There are 12,146 unique date values present in our digital collections metadata, and these values range from very machine-processable – “January 1, 1936” or “1971-1972”, – to a lot less so – “[ca. late 1880s]” or “[1950s] Nov. 22]”, along with a plethora of values all meaning the same thing – “n.d.”, “None”, “undated”, “Unknown”, etc (along with one inscrutable instance of the word “Philadelphia”). In order to begin the process of normalizing the data, we identified the main patterns those dates took, and came up with a list of 38 rough patterns into which all but 178 values fell. Next we took a stab at converting those patterns to EDTF. The following represents the great bulk of our data:
|mm/dd/yy; yyyy Mon. dd; yyyy-mm-dd; dd-Mon-yy||yyyy-mm-dd||January 1, 1910|
|yyyy Mon. dd?||yyyy-mm-dd?||January 1, 1910?|
|yyyy Mon dd-dd||yyyy-mm-dd/yyyy-mm-dd||January 1, 1910 to January 3, 1910|
|yyyy-mm; yyyy Mon.; yyyy/mm||yyyy-mm||January 1910|
|yyyy Mon.?||yyyy-mm?||January 1910?|
|ca. yyyy; circa yyyy||yyyy~||Circa 1910|
|[yyyy/yyyy?]||yyyy?/yyyy?||1910 to 1913?|
|yyyy or yyyy||[yyyy,yyyy]||1910 or 1913|
|yyyx; yyy?; yyy_?; yyy?; [yyy-]||yyyu||191x|
|circa yyyy-yyyy; yyyy-yyyy and n.d.||yyyy~/yyyy~||Circa 1910 to 1913|
As you can see above, the specification accommodated most of the patterns we identified, but when we tried to encode more nuanced dates, we discovered that couldn’t quite take the encoding as far as we wanted.
For example, one pattern that shows up in our metadata frequently looks like this:
A decade encoded in EDTF looks like this:
194x (for 1940s)
and we can encode a circa date like this:
1940~ (for circa 1940)
But we can’t combine the two formats – the following is not a valid EDTF date:
194x~ (for circa 1940s)
Ideally, the specification would allow us to create an encoded date that looked like the above date, as well as this:
194x~/195x~ (for circa 1940s to 1950s)
We can work around this deficiency by stripping ‘circa’ from the date ranges and using the ‘unspecified’ encoding:
194u/195u (which we can translate to display as: 1940s to 1950s)

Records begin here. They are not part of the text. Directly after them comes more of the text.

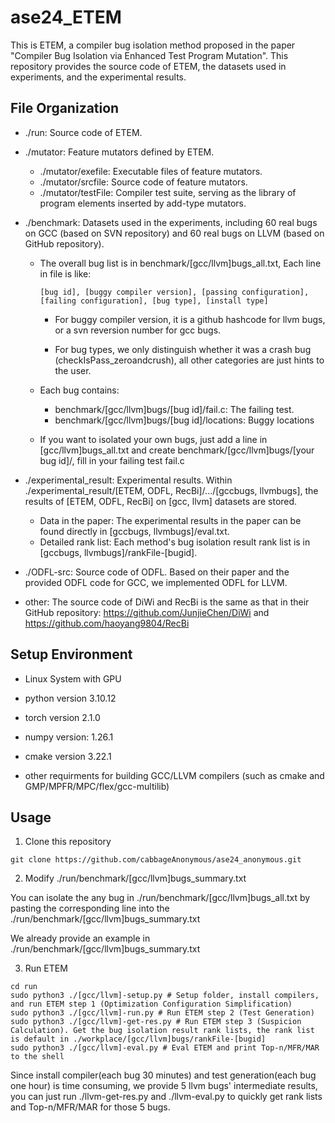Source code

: # ase24_ETEM

This is ETEM, a compiler bug isolation method proposed in the paper "Compiler Bug Isolation via Enhanced Test Program Mutation". This repository provides the source code of ETEM, the datasets used in experiments, and the experimental results.

## File Organization

- ./run: Source code of ETEM.

- ./mutator: Feature mutators defined by ETEM.
    - ./mutator/exefile: Executable files of feature mutators.
    - ./mutator/srcfile: Source code of feature mutators.
    - ./mutator/testFile: Compiler test suite, serving as the library of program elements inserted by add-type mutators.

- ./benchmark: Datasets used in the experiments, including 60 real bugs on GCC (based on SVN repository) and 60 real bugs on LLVM (based on GitHub repository). 
    - The overall bug list is in benchmark/[gcc/llvm]bugs_all.txt, Each line in file is like:
        ```shell
        [bug id], [buggy compiler version], [passing configuration], [failing configuration], [bug type], [install type]
        ```
        - For buggy compiler version, it is a github hashcode for llvm bugs, or a svn reversion number for gcc bugs.

        - For bug types, we only distinguish whether it was a crash bug (checkIsPass_zeroandcrush), all other categories are just hints to the user.
        
    - Each bug contains:
        - benchmark/[gcc/llvm]bugs/[bug id]/fail.c: The failing test.
        - benchmark/[gcc/llvm]bugs/[bug id]/locations: Buggy locations
    - If you want to isolated your own bugs, just add a line in [gcc/llvm]bugs_all.txt and create benchmark/[gcc/llvm]bugs/[your bug id]/, fill in your failing test fail.c

- ./experimental_result: Experimental results. Within ./experimental_result/[ETEM, ODFL, RecBi]/.../[gccbugs, llvmbugs], the results of [ETEM, ODFL, RecBi] on [gcc, llvm] datasets are stored.
    - Data in the paper: The experimental results in the paper can be found directly in [gccbugs, llvmbugs]/eval.txt.
    - Detailed rank list: Each method's bug isolation result rank list is in [gccbugs, llvmbugs]/rankFile-[bugid].

- ./ODFL-src: Source code of ODFL. Based on their paper and the provided ODFL code for GCC, we implemented ODFL for LLVM.

- other: The source code of DiWi and RecBi is the same as that in their GitHub repository: https://github.com/JunjieChen/DiWi and https://github.com/haoyang9804/RecBi

## Setup Environment

- Linux System with GPU

- python version 3.10.12

- torch version 2.1.0

- numpy version: 1.26.1

- cmake version 3.22.1

- other requirments for building GCC/LLVM compilers (such as cmake and GMP/MPFR/MPC/flex/gcc-multilib)


## Usage

1. Clone this repository

```shell
git clone https://github.com/cabbageAnonymous/ase24_anonymous.git 
```

2. Modify ./run/benchmark/[gcc/llvm]bugs_summary.txt

You can isolate the any bug in ./run/benchmark/[gcc/llvm]bugs_all.txt by pasting the corresponding line into the ./run/benchmark/[gcc/llvm]bugs_summary.txt

We already provide an example in ./run/benchmark/[gcc/llvm]bugs_summary.txt

3. Run ETEM

```shell
cd run
sudo python3 ./[gcc/llvm]-setup.py # Setup folder, install compilers, and run ETEM step 1 (Optimization Configuration Simplification)
sudo python3 ./[gcc/llvm]-run.py # Run ETEM step 2 (Test Generation)
sudo python3 ./[gcc/llvm]-get-res.py # Run ETEM step 3 (Suspicion Calculation). Get the bug isolation result rank lists, the rank list is default in ./workplace/[gcc/llvm]bugs/rankFile-[bugid]
sudo python3 ./[gcc/llvm]-eval.py # Eval ETEM and print Top-n/MFR/MAR to the shell
```

Since install compiler(each bug 30 minutes) and test generation(each bug one hour) is time consuming, we provide 5 llvm bugs' intermediate results, you can just run ./llvm-get-res.py and ./llvm-eval.py to quickly get rank lists and Top-n/MFR/MAR for those 5 bugs.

But this approach isn’t ideal, as it is inconsistent with our other usage of the format and isn’t technically ‘correct’, either. Happily, the EDTF specification is open for modification and proposals for modifications are still being taken. A quick glance at the listserv archives indicates that we’re not the only people trying to encode this kind of squishiness.
In the meantime, we can keep ourselves busy with cleaning up, normalizing, and converting the great bulk of our date metadata, as well as dealing with those 178 outliers individually. We still feel good about using EDTF – it’s a LOT better than our current date situation, and has some good room for improvement, as well. Pretty solid for a first date, I’d say.